Puvungna Warpath

Sev Williams

I’m writing about an ongoing conflict on the California State University-Long Beach campus, where Native American tribal groups have been trying to stop the university from desecrating the most significant remaining parcel of sacred tribal land in Southern California. The groups filed a lawsuit against the university and are currently in settlement negotiations, but the COVID-19 pandemic has closed the courts, slowed down the legal process and delayed the timeline for addressing the damage done to this land.

The university recently dumped large quantities of construction debris and dirt on Puvungna, a 22-acre site that holds religious, cultural and historical significance for the Juaneño Band of Mission Indians, Acjachemen Nation – Belardes, the Gabrielino/Tongva and several other Native American groups in Southern California.

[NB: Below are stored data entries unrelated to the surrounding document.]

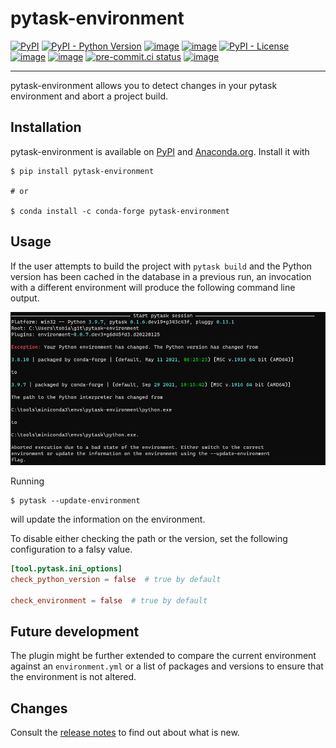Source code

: # pytask-environment

[![PyPI](https://img.shields.io/pypi/v/pytask-environment?color=blue)](https://pypi.org/project/pytask-environment)
[![PyPI - Python Version](https://img.shields.io/pypi/pyversions/pytask-environment)](https://pypi.org/project/pytask-environment)
[![image](https://img.shields.io/conda/vn/conda-forge/pytask-environment.svg)](https://anaconda.org/conda-forge/pytask-environment)
[![image](https://img.shields.io/conda/pn/conda-forge/pytask-environment.svg)](https://anaconda.org/conda-forge/pytask-environment)
[![PyPI - License](https://img.shields.io/pypi/l/pytask-environment)](https://pypi.org/project/pytask-environment)
[![image](https://img.shields.io/github/workflow/status/pytask-dev/pytask-environment/Continuous%20Integration%20Workflow/main)](https://github.com/pytask-dev/pytask-environment/actions?query=branch%3Amain)
[![image](https://codecov.io/gh/pytask-dev/pytask-environment/branch/main/graph/badge.svg)](https://codecov.io/gh/pytask-dev/pytask-environment)
[![pre-commit.ci status](https://results.pre-commit.ci/badge/github/pytask-dev/pytask-environment/main.svg)](https://results.pre-commit.ci/latest/github/pytask-dev/pytask-environment/main)
[![image](https://img.shields.io/badge/code%20style-black-000000.svg)](https://github.com/psf/black)

______________________________________________________________________

pytask-environment allows you to detect changes in your pytask environment and abort a
project build.

## Installation

pytask-environment is available on [PyPI](https://pypi.org/project/pytask-environment)
and [Anaconda.org](https://anaconda.org/conda-forge/pytask-environment). Install it with

```console
$ pip install pytask-environment

# or

$ conda install -c conda-forge pytask-environment
```

## Usage

If the user attempts to build the project with `pytask build` and the Python version has
been cached in the database in a previous run, an invocation with a different
environment will produce the following command line output.

![image](_static/error.png)

Running

```console
$ pytask --update-environment
```

will update the information on the environment.

To disable either checking the path or the version, set the following configuration to a
falsy value.

```toml
[tool.pytask.ini_options]
check_python_version = false  # true by default

check_environment = false  # true by default
```

## Future development

The plugin might be further extended to compare the current environment against an
`environment.yml` or a list of packages and versions to ensure that the environment is
not altered.

## Changes

Consult the [release notes](CHANGES.md) to find out about what is new.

These tribal groups’ legal and historical rights are being buried in a thinly veiled effort by the CSU system to move toward “capping” this site in order to clear the way to develop it.

Even though the campus is closed to students because of the pandemic, this land rights issue remains an active concern. While the groups that are concerned about protecting the integrity of Puvungna understand that the CSULB administration is facing unprecedented challenges under COVID-19, they maintain that the university has a legal and moral responsibility to remove the construction dirt and debris from this site, which has been sacred ground since time immemorial. Removing the debris would be a permissible construction-related activity under California’s current COVID-19 restrictions.

Members of the Juaneño Band of Mission Indians and other tribal nations hold ceremonies on Puvungna throughout the year. Puvungna is listed on the National Register of Historic Places and on the California Native American Heritage Commission’s Sacred Lands Inventory.